Full-Text Retrieval¶
Textual search operators have been used in databases for years. GaussDB(DWS) has ~, ~*, LIKE, and ILIKE operators for textual data types, but they lack many essential properties required by modern information systems. This problem can be solved by using indexes and dictionaries.
Text search lacks the following essential properties required by information systems:
There is no linguistic support, even for English.
Regular expressions are not sufficient because they cannot easily handle derived words. For example, you might miss documents that contain satisfies, although you probably would like to find them when searching for satisfy. It is possible to use OR to search for multiple derived forms, but this is tedious and error-prone, because some words can have several thousand derivatives.
They provide no ordering (ranking) of search results, which makes them ineffective when thousands of matching documents are found.
They tend to be slow because there is no index support, so they must process all documents for every search.
Full text indexing allows documents to be preprocessed and an index is saved for later rapid searching. Preprocessing includes:
Parsing documents into tokens
It is useful to identify various classes of tokens, for example, numbers, words, complex words, and email addresses, so that they can be processed differently. In principle, token classes depend on the specific application, but for most purposes it is adequate to use a predefined set of classes.
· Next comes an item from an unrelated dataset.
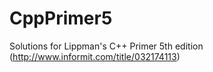 # CppPrimer5
Solutions for Lippman's C++ Primer 5th edition (http://www.informit.com/title/032174113)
Converting tokens into lexemes
A lexeme is a string, just like a token, but it has been normalized so that different forms of the same word are made alike. For example, normalization almost always includes folding upper-case letters to lower-case, and often involves removal of suffixes (such as s or es in English) This allows searches to find variant forms of the same word, without tediously entering all the possible variants. Also, this step typically eliminates stop words, which are words that are so common that they are useless for searching. (In short, tokens are raw fragments of the document text, while lexemes are words that are believed useful for indexing and searching.) GaussDB(DWS) uses dictionaries to perform this step and provides various standard dictionaries.
Storing preprocessed documents optimized for searching
For example, each document can be represented as a sorted array of normalized lexemes. Along with the lexemes, it is often desirable to store positional information for proximity ranking. Therefore, a document that contains a more "dense" region of query words is assigned with a higher rank than the one with scattered query words.
Dictionaries allow fine-grained control over how tokens are normalized. With appropriate dictionaries, you can define stop words that should not be indexed.
A data type tsvector is provided for storing preprocessed documents, along with a type tsquery for storing query conditions. For details, see Text Search Types. For details about the functions and operators provided for the tsvector data type, see Text Search Functions and Operators. The matching operator @@ is the most important. For details, see Basic Text Matching.